Fair point - I built Topaz, so yes, there's a conflict of interest. The argument about mock-vs-inject stands independently though: any proxy that sits between the SDK and a real endpoint would do the same thing. Topaz happens to be what I built to solve this for Azure locally.
Hey, my name's Kamil and I'm the author. I started working on Topaz, local Azure emulator, over a year ago as a prototype. After validating it in a few commercial projects I was working on, I kept developing it. It's built on a principle of going deep-first - emulating not only typical CRUD operations but also intricacies of data planes (like ACR OCI protocol emulation, soft-deleting, simulating network errors, Entra ID authentication flows and similar low-level issues).
The main idea behind starting the project was providing a single tool for Azure developers with a unified DevEx - DNS, SSL, IaC support.
Would love to hear more about what gaps you see when trying to emulate Azure services and what scenarios you'd like to cover with such a tool.
Yes it is but it's still another emulator which needs to be run separately, configured separately and managed separately. But let's keep that for another comparison :)
Thanks! I believe that the main issue was encoding/decoding behaviour for URL between Go and .NET, not the documentation itself, but it's great to hear that such feedback is still valuable to you!

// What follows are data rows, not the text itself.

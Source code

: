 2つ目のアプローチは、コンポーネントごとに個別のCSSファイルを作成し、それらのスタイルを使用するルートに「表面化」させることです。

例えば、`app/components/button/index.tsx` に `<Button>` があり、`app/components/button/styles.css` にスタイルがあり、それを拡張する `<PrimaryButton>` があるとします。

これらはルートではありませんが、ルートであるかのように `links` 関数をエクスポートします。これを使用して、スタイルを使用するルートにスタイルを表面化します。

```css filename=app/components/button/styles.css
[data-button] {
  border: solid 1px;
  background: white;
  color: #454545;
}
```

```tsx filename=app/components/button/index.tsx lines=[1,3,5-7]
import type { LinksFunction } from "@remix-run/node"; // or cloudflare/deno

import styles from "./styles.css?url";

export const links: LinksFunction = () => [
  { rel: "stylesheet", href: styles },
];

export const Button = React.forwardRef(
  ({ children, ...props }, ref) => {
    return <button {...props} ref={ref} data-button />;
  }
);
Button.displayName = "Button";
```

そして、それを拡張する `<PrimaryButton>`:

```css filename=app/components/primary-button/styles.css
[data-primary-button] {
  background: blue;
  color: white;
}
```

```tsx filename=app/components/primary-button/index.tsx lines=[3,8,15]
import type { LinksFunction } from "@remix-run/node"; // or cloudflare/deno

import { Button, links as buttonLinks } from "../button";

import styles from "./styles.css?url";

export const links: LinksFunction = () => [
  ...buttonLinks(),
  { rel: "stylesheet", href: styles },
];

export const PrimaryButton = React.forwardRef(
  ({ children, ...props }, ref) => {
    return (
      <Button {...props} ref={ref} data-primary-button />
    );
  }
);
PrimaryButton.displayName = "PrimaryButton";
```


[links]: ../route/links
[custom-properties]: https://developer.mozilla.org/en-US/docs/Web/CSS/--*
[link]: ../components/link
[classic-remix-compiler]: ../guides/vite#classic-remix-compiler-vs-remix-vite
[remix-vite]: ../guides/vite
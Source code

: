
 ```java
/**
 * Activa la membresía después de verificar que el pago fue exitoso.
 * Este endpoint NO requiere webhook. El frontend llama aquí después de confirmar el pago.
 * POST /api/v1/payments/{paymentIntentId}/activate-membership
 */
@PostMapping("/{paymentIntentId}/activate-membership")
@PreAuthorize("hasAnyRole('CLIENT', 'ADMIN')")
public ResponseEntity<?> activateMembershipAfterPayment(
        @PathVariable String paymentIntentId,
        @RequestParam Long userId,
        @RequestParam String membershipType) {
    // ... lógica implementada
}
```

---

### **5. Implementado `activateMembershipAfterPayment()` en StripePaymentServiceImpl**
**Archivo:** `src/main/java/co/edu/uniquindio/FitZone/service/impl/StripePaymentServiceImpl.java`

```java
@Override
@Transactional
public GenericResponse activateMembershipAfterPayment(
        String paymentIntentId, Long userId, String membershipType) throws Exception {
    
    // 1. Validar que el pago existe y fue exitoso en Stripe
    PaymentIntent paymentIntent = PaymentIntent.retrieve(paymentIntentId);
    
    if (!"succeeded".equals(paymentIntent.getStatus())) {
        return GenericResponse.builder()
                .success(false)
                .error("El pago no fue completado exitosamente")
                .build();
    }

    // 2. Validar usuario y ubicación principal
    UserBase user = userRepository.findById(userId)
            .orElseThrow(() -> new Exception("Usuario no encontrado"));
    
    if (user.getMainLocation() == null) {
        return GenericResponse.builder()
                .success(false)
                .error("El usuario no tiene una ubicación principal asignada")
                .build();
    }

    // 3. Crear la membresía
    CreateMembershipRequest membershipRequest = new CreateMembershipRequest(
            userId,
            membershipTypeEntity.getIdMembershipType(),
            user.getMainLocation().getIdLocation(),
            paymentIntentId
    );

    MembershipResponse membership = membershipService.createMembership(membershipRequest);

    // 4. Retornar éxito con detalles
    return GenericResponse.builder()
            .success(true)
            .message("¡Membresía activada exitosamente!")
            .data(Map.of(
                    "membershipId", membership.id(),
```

Hey Edgy, thank you for your input! This is an emulator, not a real storage-like system which is more like a LocalStack for Azure, not "MiniIO for Azure" :) So while some things / patterns may look fishy or hacky, there's a tradeoff between what's considered a performance issue and what is "just doing the work". The codebase is not vibecoded, the project is created by myself for the last 1 year with some AI based assistance. But I will definitely look into some of the red flags you mentioned!